Saved entries:
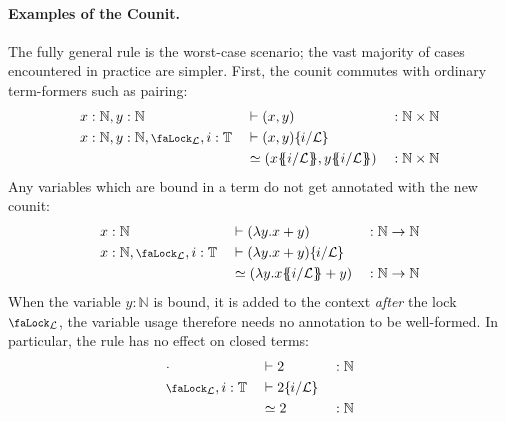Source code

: \documentclass[10pt]{article}
\theoremstyle{definition}
\let\oldequiv\equiv%
\renewcommand{\equiv}{\simeq}
\newcommand{\defeq}{\oldequiv}
\newcommand{\yields}{\vdash}
\newcommand*{\NN}{\mathbb{N}}
\newcommand{\lock}{\mathchoice {\scalebox{0.8}{\text{\faLock}}}
  {\scalebox{0.8}{\text{\faLock}}} {\scalebox{0.5}{\text{\faLock}}}
  {\scalebox{0.4}{\text{\faLock}}} }
\newcommand{\Tiny}{\mathbb{T}}
\newcommand{\lockn}[1]{\mathcal{#1}}
\newcommand{\ctxlocke}[1]{\lock_{#1}}
\newcommand{\ctxlock}[1]{\ctxlocke{\lockn{#1}}}
\newcommand{\stubra}[1]{\{\!\!\{ #1 \}\!\!\}}
\newcommand{\admbra}[1]{\{\mkern-1mu #1 \mkern-0.5mu\}}
\newcommand{\subkeysep}[2]{#1/#2}
\newcommand{\subkeyo}[2]{\subkeysep{#1}{\lockn{#2}}}
\newcommand{\subkey}[2]{\admbra{\subkeyo{#1}{#2}}}
\newcommand{\substuck}[2]{\stubra{#1/\lockn{#2}}}
\begin{document}
\begin{itemize}
\end{itemize}

\paragraph{Examples of the Counit.} The fully general rule is the
worst-case scenario; the vast majority of cases encountered in
practice are simpler. First, the counit commutes with ordinary
term-formers such as pairing:
\begin{alignat*}{3}
  &x : \NN,  y : \NN
  &&\yields (x, y) &&: \NN \times \NN \\
  &x : \NN,  y : \NN, \ctxlock{L}, i : \Tiny
  &&\yields (x, y)\subkey{i}{L} \\
  &&&\defeq (x\substuck{i}{L}, y\substuck{i}{L}) &&: \NN \times \NN 
\end{alignat*}
Any variables which are bound in a term do not get annotated with the new counit:
\begin{alignat*}{3}
  &x : \NN
  &&\yields (\lambda y. x + y) &&: \NN \to \NN  \\
  &x : \NN,\ctxlock{L}, i : \Tiny
  &&\yields (\lambda y. x + y)\subkey{i}{L} \\
  &&&\defeq (\lambda y. x\substuck{i}{L} + y) &&: \NN \to \NN 
\end{alignat*}
When the variable $y : \NN$ is bound, it is added to the context
\emph{after} the lock $\ctxlock{L}$, the variable usage therefore
needs no annotation to be well-formed. In particular, the rule has no
effect on closed terms:
\begin{alignat*}{3}
  &\cdot
  &&\yields 2 &&: \NN  \\
  &\ctxlock{L}, i : \Tiny
  &&\yields 2\subkey{i}{L} \\
  &&&\defeq 2 &&: \NN
\end{alignat*}
\end{document}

**WHAT YOU WILL DO**
Exclude images and repeat all entries exactly.

**RESULT OF THIS EXERCISE**
Source code

: \documentclass[10pt]{article}
\theoremstyle{definition}
\let\oldequiv\equiv%
\renewcommand{\equiv}{\simeq}
\newcommand{\defeq}{\oldequiv}
\newcommand{\yields}{\vdash}
\newcommand*{\NN}{\mathbb{N}}
\newcommand{\lock}{\mathchoice {\scalebox{0.8}{\text{\faLock}}}
  {\scalebox{0.8}{\text{\faLock}}} {\scalebox{0.5}{\text{\faLock}}}
  {\scalebox{0.4}{\text{\faLock}}} }
\newcommand{\Tiny}{\mathbb{T}}
\newcommand{\lockn}[1]{\mathcal{#1}}
\newcommand{\ctxlocke}[1]{\lock_{#1}}
\newcommand{\ctxlock}[1]{\ctxlocke{\lockn{#1}}}
\newcommand{\stubra}[1]{\{\!\!\{ #1 \}\!\!\}}
\newcommand{\admbra}[1]{\{\mkern-1mu #1 \mkern-0.5mu\}}
\newcommand{\subkeysep}[2]{#1/#2}
\newcommand{\subkeyo}[2]{\subkeysep{#1}{\lockn{#2}}}
\newcommand{\subkey}[2]{\admbra{\subkeyo{#1}{#2}}}
\newcommand{\substuck}[2]{\stubra{#1/\lockn{#2}}}
\begin{document}
\begin{itemize}
\end{itemize}

\paragraph{Examples of the Counit.} The fully general rule is the
worst-case scenario; the vast majority of cases encountered in
practice are simpler. First, the counit commutes with ordinary
term-formers such as pairing:
\begin{alignat*}{3}
  &x : \NN,  y : \NN
  &&\yields (x, y) &&: \NN \times \NN \\
  &x : \NN,  y : \NN, \ctxlock{L}, i : \Tiny
  &&\yields (x, y)\subkey{i}{L} \\
  &&&\defeq (x\substuck{i}{L}, y\substuck{i}{L}) &&: \NN \times \NN 
\end{alignat*}
Any variables which are bound in a term do not get annotated with the new counit:
\begin{alignat*}{3}
  &x : \NN
  &&\yields (\lambda y. x + y) &&: \NN \to \NN  \\
  &x : \NN,\ctxlock{L}, i : \Tiny
  &&\yields (\lambda y. x + y)\subkey{i}{L} \\
  &&&\defeq (\lambda y. x\substuck{i}{L} + y) &&: \NN \to \NN 
\end{alignat*}
When the variable $y : \NN$ is bound, it is added to the context
\emph{after} the lock $\ctxlock{L}$, the variable usage therefore
needs no annotation to be well-formed. In particular, the rule has no
effect on closed terms:
\begin{alignat*}{3}
  &\cdot
  &&\yields 2 &&: \NN  \\
  &\ctxlock{L}, i : \Tiny
  &&\yields 2\subkey{i}{L} \\
  &&&\defeq 2 &&: \NN
\end{alignat*}
\end{document}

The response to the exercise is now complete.